Description of the task ▸ Transcribe the listing below in full, exactly, with no images.

Recorded information ▸

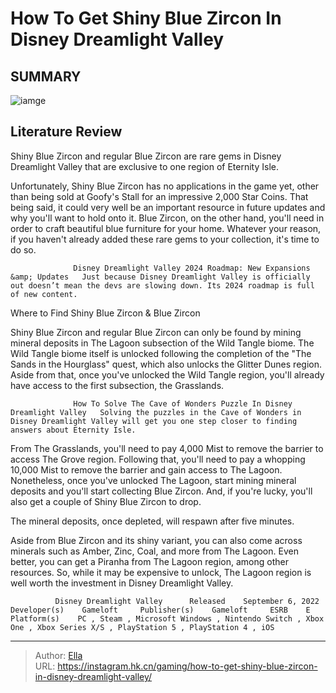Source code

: # How To Get Shiny Blue Zircon In Disney Dreamlight Valley


## SUMMARY 

![iamge](https://static1.srcdn.com/wordpress/wp-content/uploads/2024/01/how-to-get-shiny-blue-zircon-in-disney-dreamlight-valley.jpg)

## Literature Review

Shiny Blue Zircon and regular Blue Zircon are rare gems in Disney Dreamlight Valley that are exclusive to one region of Eternity Isle.





Unfortunately, Shiny Blue Zircon has no applications in the game yet, other than being sold at Goofy&#39;s Stall for an impressive 2,000 Star Coins. That being said, it could very well be an important resource in future updates and why you&#39;ll want to hold onto it. Blue Zircon, on the other hand, you&#39;ll need in order to craft beautiful blue furniture for your home. Whatever your reason, if you haven&#39;t already added these rare gems to your collection, it&#39;s time to do so.




                  Disney Dreamlight Valley 2024 Roadmap: New Expansions &amp; Updates   Just because Disney Dreamlight Valley is officially out doesn’t mean the devs are slowing down. Its 2024 roadmap is full of new content.   


 Where to Find Shiny Blue Zircon &amp; Blue Zircon 
          

Shiny Blue Zircon and regular Blue Zircon can only be found by mining mineral deposits in The Lagoon subsection of the Wild Tangle biome. The Wild Tangle biome itself is unlocked following the completion of the &#34;The Sands in the Hourglass&#34; quest, which also unlocks the Glitter Dunes region. Aside from that, once you&#39;ve unlocked the Wild Tangle region, you&#39;ll already have access to the first subsection, the Grasslands.

                  How To Solve The Cave of Wonders Puzzle In Disney Dreamlight Valley   Solving the puzzles in the Cave of Wonders in Disney Dreamlight Valley will get you one step closer to finding answers about Eternity Isle.   




From The Grasslands, you&#39;ll need to pay 4,000 Mist to remove the barrier to access The Grove region. Following that, you&#39;ll need to pay a whopping 10,000 Mist to remove the barrier and gain access to The Lagoon. Nonetheless, once you&#39;ve unlocked The Lagoon, start mining mineral deposits and you&#39;ll start collecting Blue Zircon. And, if you&#39;re lucky, you&#39;ll also get a couple of Shiny Blue Zircon to drop.



The mineral deposits, once depleted, will respawn after five minutes.




Aside from Blue Zircon and its shiny variant, you can also come across minerals such as Amber, Zinc, Coal, and more from The Lagoon. Even better, you can get a Piranha from The Lagoon region, among other resources. So, while it may be expensive to unlock, The Lagoon region is well worth the investment in Disney Dreamlight Valley.




              Disney Dreamlight Valley      Released    September 6, 2022     Developer(s)    Gameloft     Publisher(s)    Gameloft     ESRB    E     Platform(s)    PC , Steam , Microsoft Windows , Nintendo Switch , Xbox One , Xbox Series X/S , PlayStation 5 , PlayStation 4 , iOS      

 



---

> Author: [Ella](https://instagram.hk.cn/)  
> URL: https://instagram.hk.cn/gaming/how-to-get-shiny-blue-zircon-in-disney-dreamlight-valley/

Completed task ▸
Source code

: # How To Get Shiny Blue Zircon In Disney Dreamlight Valley


## SUMMARY 

![iamge](https://static1.srcdn.com/wordpress/wp-content/uploads/2024/01/how-to-get-shiny-blue-zircon-in-disney-dreamlight-valley.jpg)

## Literature Review

Shiny Blue Zircon and regular Blue Zircon are rare gems in Disney Dreamlight Valley that are exclusive to one region of Eternity Isle.





Unfortunately, Shiny Blue Zircon has no applications in the game yet, other than being sold at Goofy&#39;s Stall for an impressive 2,000 Star Coins. That being said, it could very well be an important resource in future updates and why you&#39;ll want to hold onto it. Blue Zircon, on the other hand, you&#39;ll need in order to craft beautiful blue furniture for your home. Whatever your reason, if you haven&#39;t already added these rare gems to your collection, it&#39;s time to do so.




                  Disney Dreamlight Valley 2024 Roadmap: New Expansions &amp; Updates   Just because Disney Dreamlight Valley is officially out doesn’t mean the devs are slowing down. Its 2024 roadmap is full of new content.   


 Where to Find Shiny Blue Zircon &amp; Blue Zircon 
          

Shiny Blue Zircon and regular Blue Zircon can only be found by mining mineral deposits in The Lagoon subsection of the Wild Tangle biome. The Wild Tangle biome itself is unlocked following the completion of the &#34;The Sands in the Hourglass&#34; quest, which also unlocks the Glitter Dunes region. Aside from that, once you&#39;ve unlocked the Wild Tangle region, you&#39;ll already have access to the first subsection, the Grasslands.

                  How To Solve The Cave of Wonders Puzzle In Disney Dreamlight Valley   Solving the puzzles in the Cave of Wonders in Disney Dreamlight Valley will get you one step closer to finding answers about Eternity Isle.   




From The Grasslands, you&#39;ll need to pay 4,000 Mist to remove the barrier to access The Grove region. Following that, you&#39;ll need to pay a whopping 10,000 Mist to remove the barrier and gain access to The Lagoon. Nonetheless, once you&#39;ve unlocked The Lagoon, start mining mineral deposits and you&#39;ll start collecting Blue Zircon. And, if you&#39;re lucky, you&#39;ll also get a couple of Shiny Blue Zircon to drop.



The mineral deposits, once depleted, will respawn after five minutes.




Aside from Blue Zircon and its shiny variant, you can also come across minerals such as Amber, Zinc, Coal, and more from The Lagoon. Even better, you can get a Piranha from The Lagoon region, among other resources. So, while it may be expensive to unlock, The Lagoon region is well worth the investment in Disney Dreamlight Valley.




              Disney Dreamlight Valley      Released    September 6, 2022     Developer(s)    Gameloft     Publisher(s)    Gameloft     ESRB    E     Platform(s)    PC , Steam , Microsoft Windows , Nintendo Switch , Xbox One , Xbox Series X/S , PlayStation 5 , PlayStation 4 , iOS      

 



---

> Author: [Ella](https://instagram.hk.cn/)  
> URL: https://instagram.hk.cn/gaming/how-to-get-shiny-blue-zircon-in-disney-dreamlight-valley/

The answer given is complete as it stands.